◆ **Problem description**
Your task is to give the records again exactly. Leave each picture out.

Saved data entries:
=-=-=-=-=

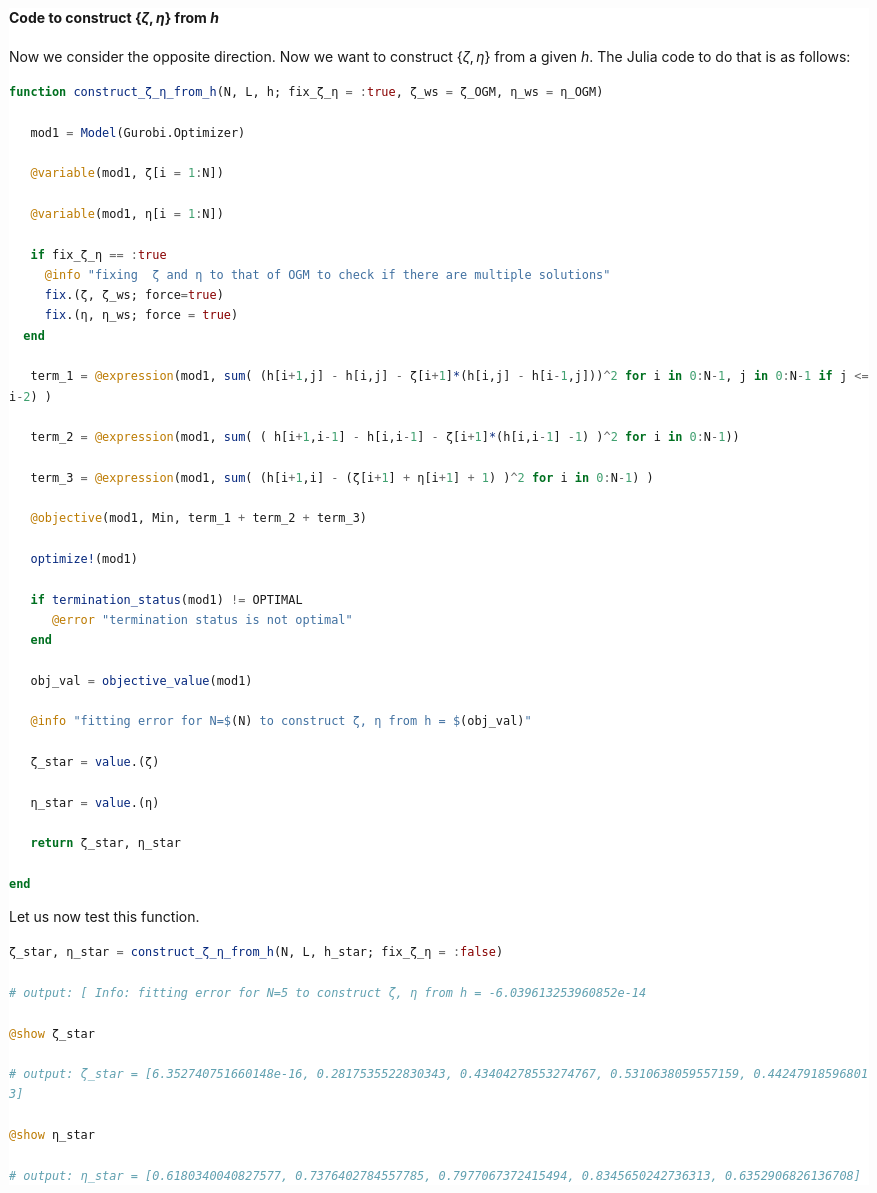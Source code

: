 #### Code to construct  $\{\zeta, \eta\}$ from $h$

Now we consider the opposite direction. Now we want to construct $\{\zeta, \eta\}$  from a given $h$. The Julia code to do that is as follows:

```julia 
function construct_ζ_η_from_h(N, L, h; fix_ζ_η = :true, ζ_ws = ζ_OGM, η_ws = η_OGM)

   mod1 = Model(Gurobi.Optimizer)

   @variable(mod1, ζ[i = 1:N])

   @variable(mod1, η[i = 1:N])

   if fix_ζ_η == :true
     @info "fixing  ζ and η to that of OGM to check if there are multiple solutions"
     fix.(ζ, ζ_ws; force=true)
     fix.(η, η_ws; force = true)
  end

   term_1 = @expression(mod1, sum( (h[i+1,j] - h[i,j] - ζ[i+1]*(h[i,j] - h[i-1,j]))^2 for i in 0:N-1, j in 0:N-1 if j <= i-2) )

   term_2 = @expression(mod1, sum( ( h[i+1,i-1] - h[i,i-1] - ζ[i+1]*(h[i,i-1] -1) )^2 for i in 0:N-1))

   term_3 = @expression(mod1, sum( (h[i+1,i] - (ζ[i+1] + η[i+1] + 1) )^2 for i in 0:N-1) )

   @objective(mod1, Min, term_1 + term_2 + term_3)

   optimize!(mod1)

   if termination_status(mod1) != OPTIMAL
      @error "termination status is not optimal"
   end

   obj_val = objective_value(mod1)

   @info "fitting error for N=$(N) to construct ζ, η from h = $(obj_val)"

   ζ_star = value.(ζ)

   η_star = value.(η)

   return ζ_star, η_star

end
```

Let us now test this function. 

```julia 
ζ_star, η_star = construct_ζ_η_from_h(N, L, h_star; fix_ζ_η = :false)

# output: [ Info: fitting error for N=5 to construct ζ, η from h = -6.039613253960852e-14

@show ζ_star

# output: ζ_star = [6.352740751660148e-16, 0.2817535522830343, 0.43404278553274767, 0.5310638059557159, 0.442479185968013]

@show η_star

# output: η_star = [0.6180340040827577, 0.7376402784557785, 0.7977067372415494, 0.8345650242736313, 0.6352906826136708]
```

=-=-=-=-=

◆ **Response below**
Source code

: #### Code to construct  $\{\zeta, \eta\}$ from $h$

Now we consider the opposite direction. Now we want to construct $\{\zeta, \eta\}$  from a given $h$. The Julia code to do that is as follows:

```julia 
function construct_ζ_η_from_h(N, L, h; fix_ζ_η = :true, ζ_ws = ζ_OGM, η_ws = η_OGM)

   mod1 = Model(Gurobi.Optimizer)

   @variable(mod1, ζ[i = 1:N])

   @variable(mod1, η[i = 1:N])

   if fix_ζ_η == :true
     @info "fixing  ζ and η to that of OGM to check if there are multiple solutions"
     fix.(ζ, ζ_ws; force=true)
     fix.(η, η_ws; force = true)
  end

   term_1 = @expression(mod1, sum( (h[i+1,j] - h[i,j] - ζ[i+1]*(h[i,j] - h[i-1,j]))^2 for i in 0:N-1, j in 0:N-1 if j <= i-2) )

   term_2 = @expression(mod1, sum( ( h[i+1,i-1] - h[i,i-1] - ζ[i+1]*(h[i,i-1] -1) )^2 for i in 0:N-1))

   term_3 = @expression(mod1, sum( (h[i+1,i] - (ζ[i+1] + η[i+1] + 1) )^2 for i in 0:N-1) )

   @objective(mod1, Min, term_1 + term_2 + term_3)

   optimize!(mod1)

   if termination_status(mod1) != OPTIMAL
      @error "termination status is not optimal"
   end

   obj_val = objective_value(mod1)

   @info "fitting error for N=$(N) to construct ζ, η from h = $(obj_val)"

   ζ_star = value.(ζ)

   η_star = value.(η)

   return ζ_star, η_star

end
```

Let us now test this function. 

```julia 
ζ_star, η_star = construct_ζ_η_from_h(N, L, h_star; fix_ζ_η = :false)

# output: [ Info: fitting error for N=5 to construct ζ, η from h = -6.039613253960852e-14

@show ζ_star

# output: ζ_star = [6.352740751660148e-16, 0.2817535522830343, 0.43404278553274767, 0.5310638059557159, 0.442479185968013]

@show η_star

# output: η_star = [0.6180340040827577, 0.7376402784557785, 0.7977067372415494, 0.8345650242736313, 0.6352906826136708]
```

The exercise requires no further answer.